Gögcan und Dursun haben in ihrer Studie eine große Anzahl von Gefäßläsionen der Stimmlippe untersucht. Die Autoren formulierten die Hypothese, dass diese Läsionen durch eine chronische, unphysiologische Stimmbelastung entstehen. Eur Arch Otorhinolaryngol 2009; 266: 527–533

Gefäßveränderungen können bei unphysiologischer Stimmbelastung u.a. zu Stimmband-Polypen führen (Bild: Arnold, Ganzer. Checkliste Hals-Nasen-Ohren-Heilkunde. Thieme 1999).
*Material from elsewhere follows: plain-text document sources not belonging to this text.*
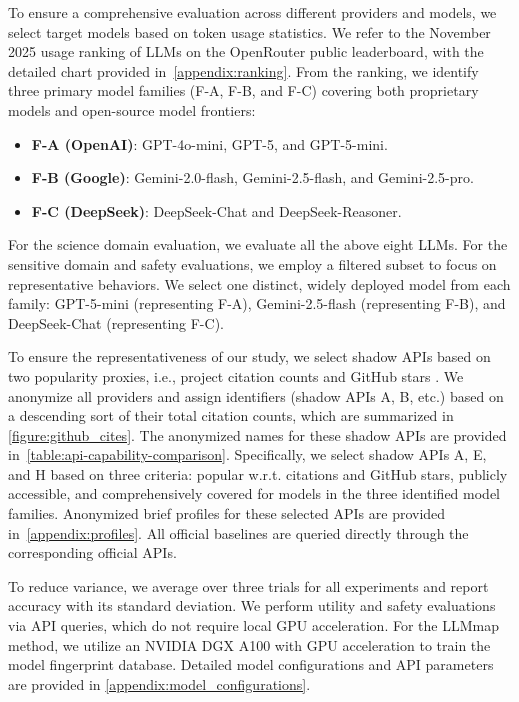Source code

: \documentclass[letterpaper,twocolumn,10pt]{article}
\begin{document}
To ensure a comprehensive evaluation across different providers and models, we select target models based on token usage statistics. 
We refer to the November 2025 usage ranking of LLMs on the OpenRouter public leaderboard, with the detailed chart provided in~\cref{appendix:ranking}.
From the ranking, we identify three primary model families (F-A, F-B, and F-C) covering both proprietary models and open-source model frontiers:
\begin{itemize}
    \item \textbf{F-A (OpenAI)}: GPT-4o-mini, GPT-5, and GPT-5-mini.
    \item \textbf{F-B (Google)}: Gemini-2.0-flash, Gemini-2.5-flash, and Gemini-2.5-pro.
    \item \textbf{F-C (DeepSeek)}: DeepSeek-Chat and DeepSeek-Reasoner.
\end{itemize}
For the science domain evaluation, we evaluate all the above eight LLMs.
For the sensitive domain and safety evaluations, we employ a filtered subset to focus on representative behaviors.
We select one distinct, widely deployed model from each family:
GPT-5-mini (representing F-A), Gemini-2.5-flash (representing F-B), and DeepSeek-Chat (representing F-C).

To ensure the representativeness of our study, we select shadow APIs based on two popularity proxies, i.e., project citation counts and GitHub stars \cite{BHV16}.
We anonymize all providers and assign identifiers (shadow APIs A, B, etc.) based on a descending sort of their total citation counts, which are summarized in \autoref{figure:github_cites}.
The anonymized names for these shadow APIs are provided in~\autoref{table:api-capability-comparison}.
Specifically, we select shadow APIs A, E, and H based on three criteria: popular w.r.t. citations and GitHub stars, publicly accessible, and comprehensively covered for models in the three identified model families.
Anonymized brief profiles for these selected APIs are provided in~\cref{appendix:profiles}.
All official baselines are queried directly through the corresponding official APIs.

To reduce variance, we average over three trials for all experiments and report accuracy with its standard deviation.
We perform utility and safety evaluations via API queries, which do not require local GPU acceleration. 
For the LLMmap method, we utilize an NVIDIA DGX A100 with GPU acceleration to train the model fingerprint database.
Detailed model configurations and API parameters are provided in \cref{appendix:model_configurations}.
\end{document}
In der Untersuchung wird der Oberbegriff "Gefäßläsionen der Stimmlippe" (Vascular lesions of the vocal fold) eingeführt und erstmals eine große Zahl Patienten (n=162) mit verschiedenen Formen dieser Erkrankung untersucht. Bei den Betroffenen handelte sich meist (n=130) um Lehrer, ausgebildete und (noch) nicht ausgebildete Sänger sowie Schauspieler. Dies legte nahe, dass eine hohe oder falsche Beanspruchung der Stimme im Beruf als Mitursache in Frage kam.

Die Läsionen wiesen gleichzeitig mehrere makroskopische Merkmale auf: 63% hatten Merkmale eines hämorrhagischen Polypen, 48% zeigten eine subepitheliale Blutung, in 35% der Fälle konnte ein zuführendes Blutgefäß identifiziert werden. 60% zeigten mehrere verschiedene Läsionen an der gleichen oder der anderen Seite und in 25% waren gleichzeitig Randödeme (Reinke-Ödeme) feststellbar, auch mit Zeichen einer Laryngitis posterior ("gastrica").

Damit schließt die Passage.